Emanuel rightly mocks “American immortals” who seem to believe they should (and maybe will!) live forever. And, in a culture like ours, which values youth and professional achievement virtually above everything else, his argument has a kind of plausibility. I’ve had 25 year-old students tell me they already feel over the hill. Why linger on into your eighties or nineties, when your best days and accomplishments are far behind you? Plus, society would save lots of money if people stopped seeking medical care at 75.

Nonetheless, there’s a serious flaw in Emanuel’s thinking. Strength, health, creativity — these are good things, but they are not the only things that give life meaning. From a Christian perspective, for example, the point of life is to express gratitude to and love for the Lord, and this we can do at any age. In the fullness of time, God will call each of us; until then, we have to try our best. There’s no point rushing Him.

Not everyone believes this, of course. But one needn’t be a Christian, or a religious believer of any kind, to appreciate that old age has some things to offer. “For old men who are reasonable and neither cross-grained nor churlish find old age tolerable enough: whereas unreason and churlishness cause uneasiness at every time of life,” said the pagan Cicero (above). And one needn’t be a religious believer to see that the elderly may still have much to contribute to us, even if they are weak, sick, and no longer able to write symphonies.

In a lovely response to Emanuel, my friend, John McGinnis, explains this, offering his own parents as an example. John does a much better job than I could, so I’ll just quote him:

But youth and good health do not measure humanity. Millions in diminished health enjoy life, being with their relatives, laughing at old movies, even just sitting in the breeze and sunshine. And their relatives and friends enjoy being with them. Indeed, they may find in the elderly’s struggle with aging an inspiration and a reaffirmation of life. In caring for the frail, weak and sometimes woebegone, they may also expand their own sympathies and express some small measure of gratitude for the debt of a good upbringing that can never be fully repaid.

That is certainly my experience watching my parents age well past 75. I have never admired my father more than when at the cusp of ninety he faces down his own infirmities and cares for my mother who has Parkinson’s disease. And although much is taken from my mother, much abides—her concern for others, her delight in reading new novels and rereading old ones. Emanuel argues that in seeing the decline of those we love, we may forget our happy memories of them in their years of vigor and achievement. But those memories do not need to summoned at particular times, because they infuse my being. In any event, the most valuable memories of all are not defined by physical wellbeing but by spirit and character. For so many people beyond 75 the forging of character continues and the power of their spirit at their end will instruct us by example at our own.

For one important thing, though, Emanuel is to be commended. Most of us do our best to ignore our mortality and the questions it raises about how we’re living our lives. As Pascal observed long ago, people will do pretty much anything to distract themselves and avoid thinking about it.

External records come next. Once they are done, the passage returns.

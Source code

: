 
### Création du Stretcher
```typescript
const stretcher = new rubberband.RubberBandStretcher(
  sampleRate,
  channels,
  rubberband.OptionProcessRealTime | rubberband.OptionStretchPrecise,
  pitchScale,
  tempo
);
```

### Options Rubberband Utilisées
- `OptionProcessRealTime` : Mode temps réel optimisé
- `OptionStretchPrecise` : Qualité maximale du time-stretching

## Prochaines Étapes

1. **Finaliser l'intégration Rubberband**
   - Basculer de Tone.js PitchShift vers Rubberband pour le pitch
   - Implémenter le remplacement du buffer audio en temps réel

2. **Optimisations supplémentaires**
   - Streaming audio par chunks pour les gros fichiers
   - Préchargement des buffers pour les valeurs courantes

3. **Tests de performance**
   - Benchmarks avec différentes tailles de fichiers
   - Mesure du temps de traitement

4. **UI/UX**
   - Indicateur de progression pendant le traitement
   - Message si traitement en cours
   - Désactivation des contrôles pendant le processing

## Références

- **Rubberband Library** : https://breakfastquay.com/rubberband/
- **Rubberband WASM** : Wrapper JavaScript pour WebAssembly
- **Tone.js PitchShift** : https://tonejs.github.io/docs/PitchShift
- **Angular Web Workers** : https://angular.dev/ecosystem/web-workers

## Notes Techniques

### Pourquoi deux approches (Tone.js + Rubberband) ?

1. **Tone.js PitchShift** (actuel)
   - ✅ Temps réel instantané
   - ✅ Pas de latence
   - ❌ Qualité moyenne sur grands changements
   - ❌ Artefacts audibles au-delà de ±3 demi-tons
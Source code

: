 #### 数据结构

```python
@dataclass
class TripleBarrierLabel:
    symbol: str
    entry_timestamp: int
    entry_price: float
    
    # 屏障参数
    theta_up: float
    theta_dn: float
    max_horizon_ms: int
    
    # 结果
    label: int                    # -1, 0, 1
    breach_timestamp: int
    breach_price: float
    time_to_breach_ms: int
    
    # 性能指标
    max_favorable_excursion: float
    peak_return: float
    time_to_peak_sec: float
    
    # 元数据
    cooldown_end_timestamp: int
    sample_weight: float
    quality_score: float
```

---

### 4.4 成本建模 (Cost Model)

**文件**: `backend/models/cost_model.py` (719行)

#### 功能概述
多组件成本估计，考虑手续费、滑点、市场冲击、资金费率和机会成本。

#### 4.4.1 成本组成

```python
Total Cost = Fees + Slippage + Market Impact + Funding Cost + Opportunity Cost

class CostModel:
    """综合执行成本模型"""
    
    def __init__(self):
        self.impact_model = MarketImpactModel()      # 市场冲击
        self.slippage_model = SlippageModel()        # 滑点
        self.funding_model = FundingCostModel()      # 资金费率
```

That’s not wise; even a long life goes by so very fast. Every writer knows the benefits of deadlines: they force you to concentrate and get serious. Well, Emanuel says, he’s given himself a deadline.

Ellethy, “Islam, Context, Pluralism and Democracy”

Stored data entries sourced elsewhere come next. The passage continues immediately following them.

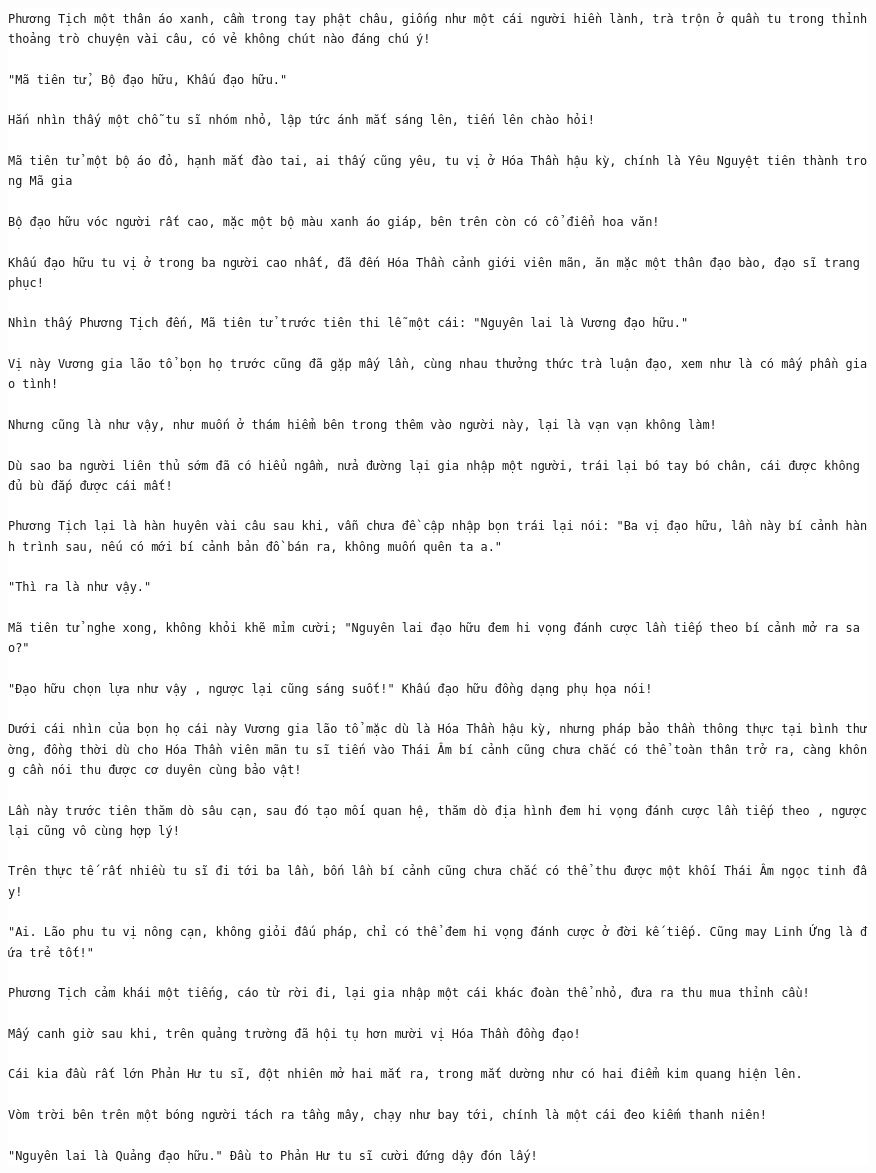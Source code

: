 	Phương Tịch một thân áo xanh, cầm trong tay phật châu, giống như một cái người hiền lành, trà trộn ở quần tu trong thỉnh thoảng trò chuyện vài câu, có vẻ không chút nào đáng chú ý!

	"Mã tiên tử, Bộ đạo hữu, Khấu đạo hữu."

	Hắn nhìn thấy một chỗ tu sĩ nhóm nhỏ, lập tức ánh mắt sáng lên, tiến lên chào hỏi!

	Mã tiên tử một bộ áo đỏ, hạnh mắt đào tai, ai thấy cũng yêu, tu vị ở Hóa Thần hậu kỳ, chính là Yêu Nguyệt tiên thành trong Mã gia

	Bộ đạo hữu vóc người rất cao, mặc một bộ màu xanh áo giáp, bên trên còn có cổ điển hoa văn!

	Khấu đạo hữu tu vị ở trong ba người cao nhất, đã đến Hóa Thần cảnh giới viên mãn, ăn mặc một thân đạo bào, đạo sĩ trang phục!

	Nhìn thấy Phương Tịch đến, Mã tiên tử trước tiên thi lễ một cái: "Nguyên lai là Vương đạo hữu."

	Vị này Vương gia lão tổ bọn họ trước cũng đã gặp mấy lần, cùng nhau thưởng thức trà luận đạo, xem như là có mấy phần giao tình!

	Nhưng cũng là như vậy, như muốn ở thám hiểm bên trong thêm vào người này, lại là vạn vạn không làm!

	Dù sao ba người liên thủ sớm đã có hiểu ngầm, nửa đường lại gia nhập một người, trái lại bó tay bó chân, cái được không đủ bù đắp được cái mất!

	Phương Tịch lại là hàn huyên vài câu sau khi, vẫn chưa đề cập nhập bọn trái lại nói: "Ba vị đạo hữu, lần này bí cảnh hành trình sau, nếu có mới bí cảnh bản đồ bán ra, không muốn quên ta a."

	"Thì ra là như vậy."

	Mã tiên tử nghe xong, không khỏi khẽ mỉm cười; "Nguyên lai đạo hữu đem hi vọng đánh cược lần tiếp theo bí cảnh mở ra sao?"

	"Đạo hữu chọn lựa như vậy , ngược lại cũng sáng suốt!" Khấu đạo hữu đồng dạng phụ họa nói!

	Dưới cái nhìn của bọn họ cái này Vương gia lão tổ mặc dù là Hóa Thần hậu kỳ, nhưng pháp bảo thần thông thực tại bình thường, đồng thời dù cho Hóa Thần viên mãn tu sĩ tiến vào Thái Âm bí cảnh cũng chưa chắc có thể toàn thân trở ra, càng không cần nói thu được cơ duyên cùng bảo vật!

	Lần này trước tiên thăm dò sâu cạn, sau đó tạo mối quan hệ, thăm dò địa hình đem hi vọng đánh cược lần tiếp theo , ngược lại cũng vô cùng hợp lý!

	Trên thực tế rất nhiều tu sĩ đi tới ba lần, bốn lần bí cảnh cũng chưa chắc có thể thu được một khối Thái Âm ngọc tinh đây!

	"Ai. Lão phu tu vị nông cạn, không giỏi đấu pháp, chỉ có thể đem hi vọng đánh cược ở đời kế tiếp. Cũng may Linh Ứng là đứa trẻ tốt!"

	Phương Tịch cảm khái một tiếng, cáo từ rời đi, lại gia nhập một cái khác đoàn thể nhỏ, đưa ra thu mua thỉnh cầu!

	Mấy canh giờ sau khi, trên quảng trường đã hội tụ hơn mười vị Hóa Thần đồng đạo!

	Cái kia đầu rất lớn Phản Hư tu sĩ, đột nhiên mở hai mắt ra, trong mắt dường như có hai điểm kim quang hiện lên.

	Vòm trời bên trên một bóng người tách ra tầng mây, chạy như bay tới, chính là một cái đeo kiếm thanh niên!

	"Nguyên lai là Quảng đạo hữu." Đầu to Phản Hư tu sĩ cười đứng dậy đón lấy!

This November, Routledge Publishing will release “Islam, Context, Pluralism and Democracy: Classical and Modern Interpretations” by Yasser Ellethy (VU University, Amsterdam).  The publisher’s description follows:

Islam, Context, Pluralism and Democracy aspires to clarify the tensions and congruences between the revelational and the rational, the text and the context, the limits and the horizons of contextualization in Islam, as these emanate from the Islamic interpretative tradition.

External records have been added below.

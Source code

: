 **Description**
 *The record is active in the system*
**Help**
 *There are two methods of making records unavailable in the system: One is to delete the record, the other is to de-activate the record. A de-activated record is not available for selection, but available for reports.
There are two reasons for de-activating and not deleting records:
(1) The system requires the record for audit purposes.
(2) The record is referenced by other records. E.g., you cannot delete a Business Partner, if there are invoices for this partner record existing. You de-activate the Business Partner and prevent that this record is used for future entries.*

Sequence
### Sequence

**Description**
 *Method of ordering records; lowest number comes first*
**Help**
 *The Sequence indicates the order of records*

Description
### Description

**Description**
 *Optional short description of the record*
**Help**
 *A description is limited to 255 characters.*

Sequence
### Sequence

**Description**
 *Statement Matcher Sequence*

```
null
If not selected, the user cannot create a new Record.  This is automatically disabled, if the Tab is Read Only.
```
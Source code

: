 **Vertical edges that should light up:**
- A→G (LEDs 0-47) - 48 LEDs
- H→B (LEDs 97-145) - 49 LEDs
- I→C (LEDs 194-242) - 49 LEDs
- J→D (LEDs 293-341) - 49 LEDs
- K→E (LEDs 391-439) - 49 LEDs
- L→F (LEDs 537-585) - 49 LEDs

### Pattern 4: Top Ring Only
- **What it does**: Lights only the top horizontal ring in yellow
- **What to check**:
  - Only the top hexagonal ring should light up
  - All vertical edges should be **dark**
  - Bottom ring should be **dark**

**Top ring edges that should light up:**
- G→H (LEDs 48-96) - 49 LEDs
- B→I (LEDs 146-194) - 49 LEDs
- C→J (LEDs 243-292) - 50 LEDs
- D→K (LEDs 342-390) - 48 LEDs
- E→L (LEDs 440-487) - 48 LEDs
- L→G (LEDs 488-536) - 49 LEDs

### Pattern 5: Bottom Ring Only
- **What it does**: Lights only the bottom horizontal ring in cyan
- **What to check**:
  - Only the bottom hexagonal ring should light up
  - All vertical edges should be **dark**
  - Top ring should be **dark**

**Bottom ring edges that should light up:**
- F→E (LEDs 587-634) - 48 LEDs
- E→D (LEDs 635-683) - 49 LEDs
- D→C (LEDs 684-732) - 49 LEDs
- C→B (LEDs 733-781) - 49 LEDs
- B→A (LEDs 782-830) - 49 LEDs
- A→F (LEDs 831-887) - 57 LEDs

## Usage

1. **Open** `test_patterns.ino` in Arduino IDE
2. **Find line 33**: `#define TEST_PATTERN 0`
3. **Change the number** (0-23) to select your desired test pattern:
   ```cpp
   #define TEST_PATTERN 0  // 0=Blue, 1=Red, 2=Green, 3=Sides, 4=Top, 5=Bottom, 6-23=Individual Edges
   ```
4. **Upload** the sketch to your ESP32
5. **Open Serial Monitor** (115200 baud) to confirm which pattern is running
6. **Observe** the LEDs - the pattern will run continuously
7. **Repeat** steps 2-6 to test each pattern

This book examines classical and modern Muslim interpretations with regard to the concepts of diachronic development, pluralism and democracy based on Arabic-Islamic sources and literature. Focusing on the parameters of semantic changes, methods of interpretation and cultural variables, it shows how this interpretative tradition offers a diversity of ideas and approaches that can be utilized in contemporary debates concerning the socio-political contextualization of Islamic genuine thought. However, within this diversity, Islam presents generic principles and core values as ‘moral paradigms’ that can deal with such modern challenges. Based on the analysis of core Islamic texts and key-terms related to the discussed issues, mainly from the Quran and the Sunnah, and the broader Arabic-Islamic literature, it explores the boundaries of the mutable and constant in the Islamic worldview.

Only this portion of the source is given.